*** Opening of Task inputs ***
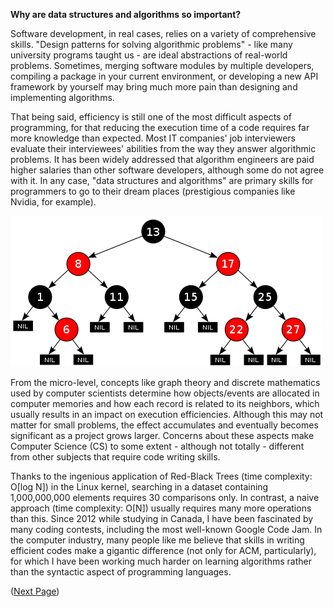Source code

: **Why are data structures and algorithms so important?**

Software development, in real cases, relies on a variety of comprehensive skills. "Design patterns for solving algorithmic problems" - like many university programs taught us - are ideal abstractions of real-world problems. Sometimes, merging software modules by multiple developers, compiling a package in your current environment, or developing a new API framework by yourself may bring much more pain than designing and implementing algorithms.

That being said, efficiency is still one of the most difficult aspects of programming, for that reducing the execution time of a code requires far more knowledge than expected. Most IT companies' job interviewers evaluate their interviewees' abilities from the way they answer algorithmic problems. It has been widely addressed that algorithm engineers are paid higher salaries than other software developers, although some do not agree with it. In any case, "data structures and algorithms" are primary skills for programmers to go to their dream places (prestigious companies like Nvidia, for example).

![rb_tree](./_img/Red-black_tree_example.png)

From the micro-level, concepts like graph theory and discrete mathematics used by computer scientists determine how objects/events are allocated in computer memories and how each record is related to its neighbors, which usually results in an impact on execution efficiencies. Although this may not matter for small problems, the effect accumulates and eventually becomes significant as a project grows larger. Concerns about these aspects make Computer Science (CS) to some extent - although not totally - different from other subjects that require code writing skills.

Thanks to the ingenious application of Red-Black Trees (time complexity: O[log N]) in the Linux kernel, searching in a dataset containing 1,000,000,000 elements requires 30 comparisons only. In contrast, a naive approach (time complexity: O[N]) usually requires many more operations than this. Since 2012 while studying in Canada, I have been fascinated by many coding contests, including the most well-known Google Code Jam. In the computer industry, many people like me believe that skills in writing efficient codes make a gigantic difference (not only for ACM, particularly), for which I have been working much harder on learning algorithms rather than the syntactic aspect of programming languages.

([Next Page](ds-and-algorithms.md))
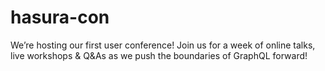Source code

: # hasura-con
We’re hosting our first user conference! Join us for a week of online talks, live workshops &amp; Q&amp;As as we push the boundaries of GraphQL forward!
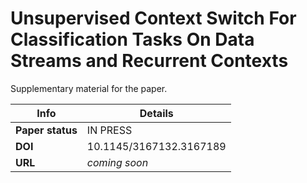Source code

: # Unsupervised Context Switch For Classification Tasks On Data Streams and Recurrent Contexts

Supplementary material for the paper.

| Info             | Details                 |
| -----------------|-------------------------|
| **Paper status** | IN PRESS                |
| **DOI**          | 10.1145/3167132.3167189 |
| **URL**          | _coming soon_           |
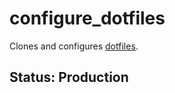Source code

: # configure_dotfiles

Clones and configures [dotfiles](https://github.com/andyattebery/dotfiles).

## Status: Production

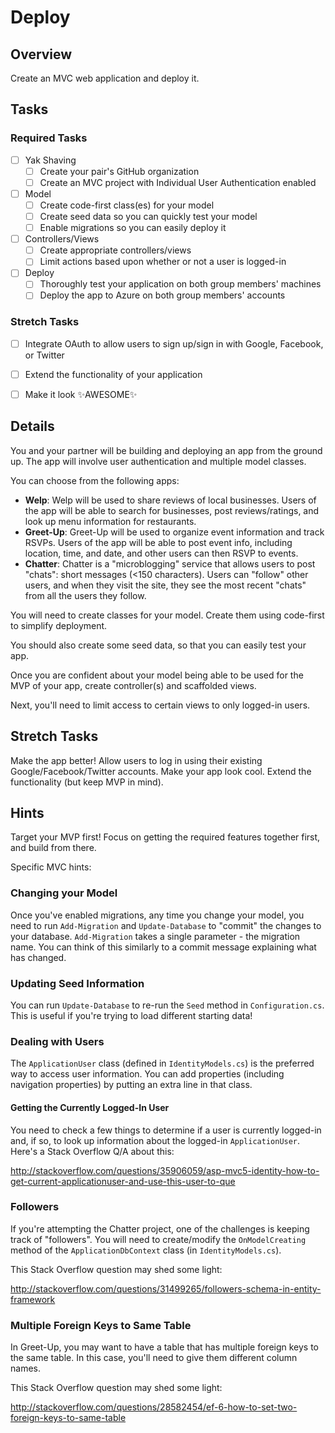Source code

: # Deploy

## Overview

Create an MVC web application and deploy it.

## Tasks

### Required Tasks

- [ ] Yak Shaving
  - [ ] Create your pair's GitHub organization
  - [ ] Create an MVC project with Individual User Authentication enabled
- [ ] Model
  - [ ] Create code-first class(es) for your model
  - [ ] Create seed data so you can quickly test your model
  - [ ] Enable migrations so you can easily deploy it
- [ ] Controllers/Views
  - [ ] Create appropriate controllers/views
  - [ ] Limit actions based upon whether or not a user is logged-in
- [ ] Deploy
  - [ ] Thoroughly test your application on both group members' machines
  - [ ] Deploy the app to Azure on both group members' accounts

### Stretch Tasks

- [ ] Integrate OAuth to allow users to sign up/sign in with Google, Facebook, or Twitter
- [ ] Extend the functionality of your application
- [ ] Make it look ✨AWESOME✨


## Details

You and your partner will be building and deploying an app from the ground up. The app will involve user authentication and multiple model classes.

You can choose from the following apps:

- **Welp**: Welp will be used to share reviews of local businesses. Users of the app will be able to search for businesses, post reviews/ratings, and look up menu information for restaurants.
- **Greet-Up**: Greet-Up will be used to organize event information and track RSVPs. Users of the app will be able to post event info, including location, time, and date, and other users can then RSVP to events.
- **Chatter**: Chatter is a "microblogging" service that allows users to post "chats": short messages (<150 characters). Users can "follow" other users, and when they visit the site, they see the most recent "chats" from all the users they follow.

You will need to create classes for your model. Create them using code-first to simplify deployment.

You should also create some seed data, so that you can easily test your app.

Once you are confident about your model being able to be used for the MVP of your app, create controller(s) and scaffolded views.

Next, you'll need to limit access to certain views to only logged-in users.


## Stretch Tasks

Make the app better! Allow users to log in using their existing Google/Facebook/Twitter accounts. Make your app look cool. Extend the functionality (but keep MVP in mind).

## Hints

Target your MVP first! Focus on getting the required features together first, and build from there.

Specific MVC hints:

### Changing your Model

Once you've enabled migrations, any time you change your model, you need to run `Add-Migration` and `Update-Database` to "commit" the changes to your database. `Add-Migration` takes a single parameter - the migration name. You can think of this similarly to a commit message explaining what has changed.

### Updating Seed Information

You can run `Update-Database` to re-run the `Seed` method in `Configuration.cs`. This is useful if you're trying to load different starting data!

### Dealing with Users

The `ApplicationUser` class (defined in `IdentityModels.cs`) is the preferred way to access user information. You can add properties (including navigation properties) by putting an extra line in that class.

#### Getting the Currently Logged-In User

You need to check a few things to determine if a user is currently logged-in and, if so, to look up information about the logged-in `ApplicationUser`. Here's a Stack Overflow Q/A about this:

http://stackoverflow.com/questions/35906059/asp-mvc5-identity-how-to-get-current-applicationuser-and-use-this-user-to-que


### Followers

If you're attempting the Chatter project, one of the challenges is keeping track of "followers". You will need to create/modify the `OnModelCreating` method of the `ApplicationDbContext` class (in `IdentityModels.cs`).

This Stack Overflow question may shed some light:

http://stackoverflow.com/questions/31499265/followers-schema-in-entity-framework

### Multiple Foreign Keys to Same Table

In Greet-Up, you may want to have a table that has multiple foreign keys to the same table. In this case, you'll need to give them different column names.

This Stack Overflow question may shed some light:

http://stackoverflow.com/questions/28582454/ef-6-how-to-set-two-foreign-keys-to-same-table
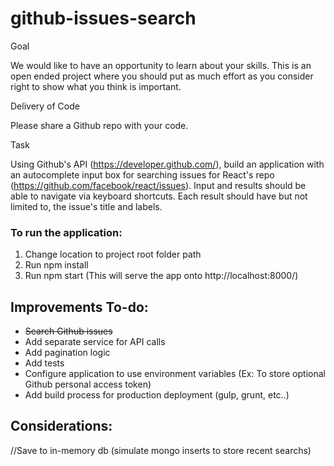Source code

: ﻿# github-issues-search

Goal

We would like to have an opportunity to learn about your skills. This is an open ended project where you should put as much effort as you consider right to show what you think is important.

Delivery of Code

Please share a Github repo with your code.

Task

Using Github's API (https://developer.github.com/), build an application with an autocomplete input box for searching issues for React's repo (https://github.com/facebook/react/issues). Input and results should be able to navigate via keyboard shortcuts. Each result should have but not limited to, the issue's title and labels.


### To run the application:
1. Change location to project root folder path
2. Run npm install
3. Run npm start (This will serve the app onto http://localhost:8000/)

## Improvements To-do: 
- ~~Search Github issues~~
- Add separate service for API calls
- Add pagination logic 
- Add tests
- Configure application to use environment variables (Ex: To store optional Github personal access token)
- Add build process for production deployment (gulp, grunt, etc..)

## Considerations: 
//Save to in-memory db (simulate mongo inserts to store recent searchs)


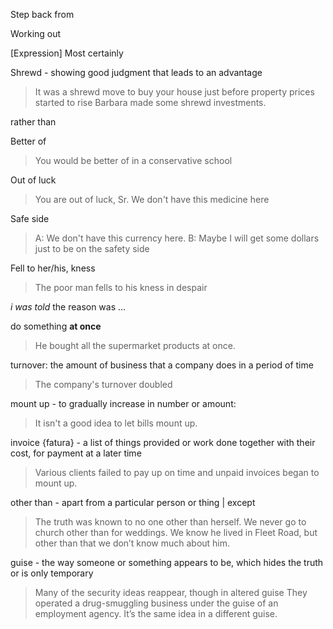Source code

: 


Step back from

Working out

[Expression] Most certainly

Shrewd - showing good judgment that leads to an advantage
> It was a shrewd move to buy your house just before property prices started to rise
> Barbara made some shrewd investments.

rather than
>

Better of
> You would be better of in a conservative school

Out of luck
> You are out of luck, Sr. We don't have this medicine here 
>

Safe side
> A: We don't have this currency here. 
> B: Maybe I will get some dollars just to be on the safety side

Fell to her/his, kness
> The poor man fells to his kness in despair

*i was told* the reason was ...

do something **at once**
> He bought all the supermarket products at  once.

turnover: the amount of business that a company does in a period of time
> The company's turnover doubled

mount up - to gradually increase in number or amount:
> It isn't a good idea to let bills mount up.

invoice {fatura} - a list of things provided or work done together with their cost, for payment at a later time
> Various clients failed to pay up on time and unpaid invoices began to mount up.

other than - apart from a particular person or thing | except
> The truth was known to no one other than herself.
>  We never go to church other than for weddings.
>  We know he lived in Fleet Road, but other than that we don’t know much about him.

guise - the way someone or something appears to be, which hides the truth or is only temporary
> Many of the security ideas reappear, though in altered guise
> They operated a drug-smuggling business under the guise of an employment agency.
> It’s the same idea in a different guise.



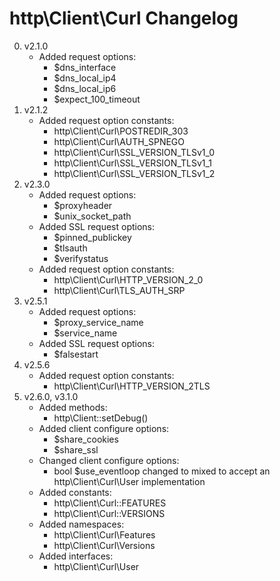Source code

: # http\Client\Curl Changelog

0. v2.1.0
	* Added request options:
		* $dns_interface
		* $dns_local_ip4
		* $dns_local_ip6
		* $expect_100_timeout
0. v2.1.2
	* Added request option constants:
		* http\Client\Curl\POSTREDIR_303
		* http\Client\Curl\AUTH_SPNEGO
		* http\Client\Curl\SSL_VERSION_TLSv1_0
		* http\Client\Curl\SSL_VERSION_TLSv1_1
		* http\Client\Curl\SSL_VERSION_TLSv1_2
0. v2.3.0
	* Added request options:
		* $proxyheader
		* $unix_socket_path
	* Added SSL request options:
		* $pinned_publickey
		* $tlsauth
		* $verifystatus
	* Added request option constants:
		* http\Client\Curl\HTTP_VERSION_2_0
		* http\Client\Curl\TLS_AUTH_SRP
0. v2.5.1
	* Added request options:
		* $proxy_service_name
		* $service_name
	* Added SSL request options:
		* $falsestart
0. v2.5.6
	* Added request option constants:
		* http\Client\Curl\HTTP_VERSION_2TLS
0. v2.6.0, v3.1.0
	* Added methods:
		* http\Client::setDebug()
	* Added client configure options:
		* $share_cookies
		* $share_ssl
	* Changed client configure options:
		* bool $use_eventloop changed to mixed to accept an http\Client\Curl\User implementation
	* Added constants:
		* http\Client\Curl::FEATURES
		* http\Client\Curl::VERSIONS
	* Added namespaces:
		* http\Client\Curl\Features
		* http\Client\Curl\Versions
	* Added interfaces:
		* http\Client\Curl\User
*** Close of Task inputs ***
About this exercise: Look over the listing above. Pick out and copy every line that includes "would".

Exercise solution:
We would like to have an opportunity to learn about your skills. This is an open ended project where you should put as much effort as you consider right to show what you think is important.
> You would be better of in a conservative school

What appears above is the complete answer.